Start of Data to process

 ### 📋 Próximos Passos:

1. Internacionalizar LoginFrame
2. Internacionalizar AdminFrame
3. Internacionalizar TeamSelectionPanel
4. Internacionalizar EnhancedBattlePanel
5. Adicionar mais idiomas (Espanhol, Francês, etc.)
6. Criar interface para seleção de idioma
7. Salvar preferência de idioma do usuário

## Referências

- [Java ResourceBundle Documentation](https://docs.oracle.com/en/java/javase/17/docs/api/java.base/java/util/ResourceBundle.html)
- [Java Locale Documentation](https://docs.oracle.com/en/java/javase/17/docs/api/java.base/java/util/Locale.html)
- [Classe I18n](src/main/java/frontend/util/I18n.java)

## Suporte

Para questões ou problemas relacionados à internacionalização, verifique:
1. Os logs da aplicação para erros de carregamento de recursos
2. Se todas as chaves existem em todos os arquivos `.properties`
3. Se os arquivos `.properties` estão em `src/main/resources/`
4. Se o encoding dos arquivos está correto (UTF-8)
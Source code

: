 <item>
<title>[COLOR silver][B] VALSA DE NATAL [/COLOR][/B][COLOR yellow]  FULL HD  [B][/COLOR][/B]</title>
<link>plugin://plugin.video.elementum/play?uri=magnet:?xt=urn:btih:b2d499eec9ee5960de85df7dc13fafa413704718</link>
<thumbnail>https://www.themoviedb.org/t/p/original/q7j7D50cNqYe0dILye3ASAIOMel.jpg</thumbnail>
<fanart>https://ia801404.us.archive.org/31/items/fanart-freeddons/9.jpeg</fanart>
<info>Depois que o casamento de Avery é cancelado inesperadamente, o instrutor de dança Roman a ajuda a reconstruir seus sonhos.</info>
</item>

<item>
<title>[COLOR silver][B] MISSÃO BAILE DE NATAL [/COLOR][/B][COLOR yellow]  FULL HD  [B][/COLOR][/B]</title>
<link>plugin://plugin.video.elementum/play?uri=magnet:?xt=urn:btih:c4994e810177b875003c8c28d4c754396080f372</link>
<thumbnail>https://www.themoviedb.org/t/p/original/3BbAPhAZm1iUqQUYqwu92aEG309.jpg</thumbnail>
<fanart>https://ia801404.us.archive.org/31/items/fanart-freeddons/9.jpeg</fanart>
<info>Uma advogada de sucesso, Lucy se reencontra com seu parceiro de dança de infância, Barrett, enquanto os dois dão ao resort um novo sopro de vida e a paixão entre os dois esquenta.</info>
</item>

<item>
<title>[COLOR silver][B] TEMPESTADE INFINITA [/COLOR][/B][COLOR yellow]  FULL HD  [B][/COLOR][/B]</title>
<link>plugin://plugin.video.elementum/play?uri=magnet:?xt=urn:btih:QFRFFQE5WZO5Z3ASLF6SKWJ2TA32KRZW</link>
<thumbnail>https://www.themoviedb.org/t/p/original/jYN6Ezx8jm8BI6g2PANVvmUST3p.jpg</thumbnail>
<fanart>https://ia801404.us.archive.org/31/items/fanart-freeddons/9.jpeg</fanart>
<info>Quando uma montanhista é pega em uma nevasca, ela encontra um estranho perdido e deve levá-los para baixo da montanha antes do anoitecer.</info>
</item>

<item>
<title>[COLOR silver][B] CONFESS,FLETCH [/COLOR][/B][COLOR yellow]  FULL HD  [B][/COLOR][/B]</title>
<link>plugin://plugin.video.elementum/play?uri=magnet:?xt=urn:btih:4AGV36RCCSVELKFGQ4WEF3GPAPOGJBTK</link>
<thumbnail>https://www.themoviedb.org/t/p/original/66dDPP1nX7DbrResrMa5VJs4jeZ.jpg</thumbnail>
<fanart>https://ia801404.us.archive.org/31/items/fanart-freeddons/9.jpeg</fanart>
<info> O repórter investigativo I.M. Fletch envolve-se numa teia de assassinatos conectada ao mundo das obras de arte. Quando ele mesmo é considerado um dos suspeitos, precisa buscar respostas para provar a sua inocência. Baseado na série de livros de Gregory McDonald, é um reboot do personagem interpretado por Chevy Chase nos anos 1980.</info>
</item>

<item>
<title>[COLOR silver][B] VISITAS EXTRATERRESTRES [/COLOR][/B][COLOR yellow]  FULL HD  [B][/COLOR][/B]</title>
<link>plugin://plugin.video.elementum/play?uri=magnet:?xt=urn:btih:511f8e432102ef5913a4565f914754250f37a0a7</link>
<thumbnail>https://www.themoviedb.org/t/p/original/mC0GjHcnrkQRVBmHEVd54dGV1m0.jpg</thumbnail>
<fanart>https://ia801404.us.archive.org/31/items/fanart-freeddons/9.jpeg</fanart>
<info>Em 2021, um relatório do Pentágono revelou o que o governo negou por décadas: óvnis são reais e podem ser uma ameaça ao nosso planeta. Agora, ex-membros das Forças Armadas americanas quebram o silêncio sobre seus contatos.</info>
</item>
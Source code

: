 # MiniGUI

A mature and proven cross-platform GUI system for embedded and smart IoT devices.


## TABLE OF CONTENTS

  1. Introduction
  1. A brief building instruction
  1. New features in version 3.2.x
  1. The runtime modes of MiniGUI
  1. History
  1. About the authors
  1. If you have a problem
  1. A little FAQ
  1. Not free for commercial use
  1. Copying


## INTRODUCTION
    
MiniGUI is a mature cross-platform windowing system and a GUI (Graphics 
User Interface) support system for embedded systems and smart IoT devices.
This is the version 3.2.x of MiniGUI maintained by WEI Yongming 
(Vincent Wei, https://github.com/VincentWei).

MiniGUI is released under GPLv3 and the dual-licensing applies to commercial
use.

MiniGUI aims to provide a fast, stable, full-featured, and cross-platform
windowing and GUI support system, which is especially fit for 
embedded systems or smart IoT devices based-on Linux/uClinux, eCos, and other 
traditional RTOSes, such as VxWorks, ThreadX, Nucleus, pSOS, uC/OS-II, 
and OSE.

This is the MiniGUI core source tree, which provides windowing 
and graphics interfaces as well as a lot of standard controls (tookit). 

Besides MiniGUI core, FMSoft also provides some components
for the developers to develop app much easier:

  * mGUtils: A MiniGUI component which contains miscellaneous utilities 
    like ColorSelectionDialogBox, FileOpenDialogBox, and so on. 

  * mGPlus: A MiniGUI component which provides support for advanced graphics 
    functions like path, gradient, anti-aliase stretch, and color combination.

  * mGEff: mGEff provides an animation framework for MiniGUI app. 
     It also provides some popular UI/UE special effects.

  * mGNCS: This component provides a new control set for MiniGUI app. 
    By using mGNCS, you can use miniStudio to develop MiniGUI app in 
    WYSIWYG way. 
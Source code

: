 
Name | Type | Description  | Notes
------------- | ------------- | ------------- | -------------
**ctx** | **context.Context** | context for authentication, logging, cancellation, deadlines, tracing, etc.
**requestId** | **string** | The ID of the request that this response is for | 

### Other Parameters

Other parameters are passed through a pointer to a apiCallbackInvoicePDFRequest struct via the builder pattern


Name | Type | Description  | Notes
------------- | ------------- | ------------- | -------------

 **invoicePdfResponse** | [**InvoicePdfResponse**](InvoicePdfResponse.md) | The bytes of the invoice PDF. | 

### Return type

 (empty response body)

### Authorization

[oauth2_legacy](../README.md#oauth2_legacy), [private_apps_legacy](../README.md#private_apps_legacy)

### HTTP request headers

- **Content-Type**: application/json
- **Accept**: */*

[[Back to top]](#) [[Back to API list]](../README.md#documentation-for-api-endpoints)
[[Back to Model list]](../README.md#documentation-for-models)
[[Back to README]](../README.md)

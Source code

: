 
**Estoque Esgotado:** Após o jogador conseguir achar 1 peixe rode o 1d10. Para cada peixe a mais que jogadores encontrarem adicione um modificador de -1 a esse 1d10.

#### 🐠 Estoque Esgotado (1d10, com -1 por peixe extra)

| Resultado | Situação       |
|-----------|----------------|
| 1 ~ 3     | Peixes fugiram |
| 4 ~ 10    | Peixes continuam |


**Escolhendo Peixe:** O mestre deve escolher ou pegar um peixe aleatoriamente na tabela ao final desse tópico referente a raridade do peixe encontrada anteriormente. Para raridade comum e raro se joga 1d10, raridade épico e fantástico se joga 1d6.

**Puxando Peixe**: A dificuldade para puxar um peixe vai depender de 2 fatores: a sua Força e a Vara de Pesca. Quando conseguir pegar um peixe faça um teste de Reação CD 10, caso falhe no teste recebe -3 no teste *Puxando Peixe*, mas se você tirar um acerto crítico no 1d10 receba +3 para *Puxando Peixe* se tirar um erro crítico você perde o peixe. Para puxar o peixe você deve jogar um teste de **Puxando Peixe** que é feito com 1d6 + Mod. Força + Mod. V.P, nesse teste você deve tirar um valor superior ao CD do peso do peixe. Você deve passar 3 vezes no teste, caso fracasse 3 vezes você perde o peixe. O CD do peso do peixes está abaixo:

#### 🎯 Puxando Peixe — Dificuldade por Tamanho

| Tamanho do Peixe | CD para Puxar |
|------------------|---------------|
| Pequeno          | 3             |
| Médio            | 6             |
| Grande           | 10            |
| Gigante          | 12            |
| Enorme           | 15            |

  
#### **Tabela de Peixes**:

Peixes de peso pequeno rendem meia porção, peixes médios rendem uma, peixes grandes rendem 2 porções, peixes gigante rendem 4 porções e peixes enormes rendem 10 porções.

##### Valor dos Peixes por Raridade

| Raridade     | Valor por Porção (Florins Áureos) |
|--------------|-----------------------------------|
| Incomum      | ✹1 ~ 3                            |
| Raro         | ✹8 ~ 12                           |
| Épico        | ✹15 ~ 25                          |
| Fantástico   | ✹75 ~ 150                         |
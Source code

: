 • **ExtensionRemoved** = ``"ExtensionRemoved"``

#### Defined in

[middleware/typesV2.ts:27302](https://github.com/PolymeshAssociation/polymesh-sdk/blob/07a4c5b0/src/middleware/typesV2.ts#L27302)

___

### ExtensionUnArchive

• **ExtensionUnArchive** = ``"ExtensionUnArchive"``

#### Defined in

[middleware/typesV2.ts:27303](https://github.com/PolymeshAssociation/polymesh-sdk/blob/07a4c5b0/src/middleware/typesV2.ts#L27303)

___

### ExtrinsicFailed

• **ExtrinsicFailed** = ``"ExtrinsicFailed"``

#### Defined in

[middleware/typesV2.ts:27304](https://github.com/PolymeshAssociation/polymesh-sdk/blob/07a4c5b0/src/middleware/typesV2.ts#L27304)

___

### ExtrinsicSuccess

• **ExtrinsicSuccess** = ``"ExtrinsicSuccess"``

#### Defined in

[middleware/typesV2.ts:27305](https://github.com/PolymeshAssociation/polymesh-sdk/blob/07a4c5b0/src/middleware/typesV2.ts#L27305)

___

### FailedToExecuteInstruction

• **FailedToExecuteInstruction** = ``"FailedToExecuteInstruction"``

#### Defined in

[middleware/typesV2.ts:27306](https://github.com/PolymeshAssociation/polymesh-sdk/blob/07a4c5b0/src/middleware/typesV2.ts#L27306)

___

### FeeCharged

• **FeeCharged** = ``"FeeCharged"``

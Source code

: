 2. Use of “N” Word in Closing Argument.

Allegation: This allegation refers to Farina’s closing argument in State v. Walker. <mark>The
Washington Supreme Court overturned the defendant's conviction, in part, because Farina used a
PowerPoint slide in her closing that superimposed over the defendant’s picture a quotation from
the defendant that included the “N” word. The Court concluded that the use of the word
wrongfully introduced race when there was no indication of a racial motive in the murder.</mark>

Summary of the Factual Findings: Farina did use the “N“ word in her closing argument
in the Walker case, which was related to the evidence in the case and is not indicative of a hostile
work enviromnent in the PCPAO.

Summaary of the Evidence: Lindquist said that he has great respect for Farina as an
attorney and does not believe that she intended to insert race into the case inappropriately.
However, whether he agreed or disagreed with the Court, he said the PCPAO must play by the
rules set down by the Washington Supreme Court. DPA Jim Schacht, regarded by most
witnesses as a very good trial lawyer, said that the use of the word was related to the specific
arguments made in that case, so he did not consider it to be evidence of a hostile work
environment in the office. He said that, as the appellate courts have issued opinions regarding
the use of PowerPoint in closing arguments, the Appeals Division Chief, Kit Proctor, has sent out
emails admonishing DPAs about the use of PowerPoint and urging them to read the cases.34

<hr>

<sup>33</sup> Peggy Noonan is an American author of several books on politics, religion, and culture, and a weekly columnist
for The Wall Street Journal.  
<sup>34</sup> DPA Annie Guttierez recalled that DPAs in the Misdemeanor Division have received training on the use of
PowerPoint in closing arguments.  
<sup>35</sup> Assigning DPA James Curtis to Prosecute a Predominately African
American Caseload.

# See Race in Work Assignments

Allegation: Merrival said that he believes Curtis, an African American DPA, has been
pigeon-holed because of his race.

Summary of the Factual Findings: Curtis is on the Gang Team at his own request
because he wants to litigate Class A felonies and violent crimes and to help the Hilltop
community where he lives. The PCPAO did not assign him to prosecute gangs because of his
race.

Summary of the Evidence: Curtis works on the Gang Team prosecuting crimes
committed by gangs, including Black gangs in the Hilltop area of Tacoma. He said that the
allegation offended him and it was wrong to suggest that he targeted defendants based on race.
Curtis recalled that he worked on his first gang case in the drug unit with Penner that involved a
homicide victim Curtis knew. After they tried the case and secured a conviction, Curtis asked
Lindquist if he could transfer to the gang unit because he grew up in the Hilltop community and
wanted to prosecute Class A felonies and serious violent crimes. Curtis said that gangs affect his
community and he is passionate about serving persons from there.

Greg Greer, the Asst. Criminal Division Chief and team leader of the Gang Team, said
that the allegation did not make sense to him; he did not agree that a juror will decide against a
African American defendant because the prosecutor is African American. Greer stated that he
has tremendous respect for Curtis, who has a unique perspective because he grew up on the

End of Data to process

Reproduce every line of the entries above, unchanged, from the very first one down to and including the line containing "<title>[COLOR silver][B] MISSÃO".

**Output of the task:**
 ### 📋 Próximos Passos:

1. Internacionalizar LoginFrame
2. Internacionalizar AdminFrame
3. Internacionalizar TeamSelectionPanel
4. Internacionalizar EnhancedBattlePanel
5. Adicionar mais idiomas (Espanhol, Francês, etc.)
6. Criar interface para seleção de idioma
7. Salvar preferência de idioma do usuário

## Referências

- [Java ResourceBundle Documentation](https://docs.oracle.com/en/java/javase/17/docs/api/java.base/java/util/ResourceBundle.html)
- [Java Locale Documentation](https://docs.oracle.com/en/java/javase/17/docs/api/java.base/java/util/Locale.html)
- [Classe I18n](src/main/java/frontend/util/I18n.java)

## Suporte

Para questões ou problemas relacionados à internacionalização, verifique:
1. Os logs da aplicação para erros de carregamento de recursos
2. Se todas as chaves existem em todos os arquivos `.properties`
3. Se os arquivos `.properties` estão em `src/main/resources/`
4. Se o encoding dos arquivos está correto (UTF-8)
Source code

: <item>
<title>[COLOR silver][B] VALSA DE NATAL [/COLOR][/B][COLOR yellow]  FULL HD  [B][/COLOR][/B]</title>
<link>plugin://plugin.video.elementum/play?uri=magnet:?xt=urn:btih:b2d499eec9ee5960de85df7dc13fafa413704718</link>
<thumbnail>https://www.themoviedb.org/t/p/original/q7j7D50cNqYe0dILye3ASAIOMel.jpg</thumbnail>
<fanart>https://ia801404.us.archive.org/31/items/fanart-freeddons/9.jpeg</fanart>
<info>Depois que o casamento de Avery é cancelado inesperadamente, o instrutor de dança Roman a ajuda a reconstruir seus sonhos.</info>
</item>

<item>
<title>[COLOR silver][B] MISSÃO BAILE DE NATAL [/COLOR][/B][COLOR yellow]  FULL HD  [B][/COLOR][/B]</title>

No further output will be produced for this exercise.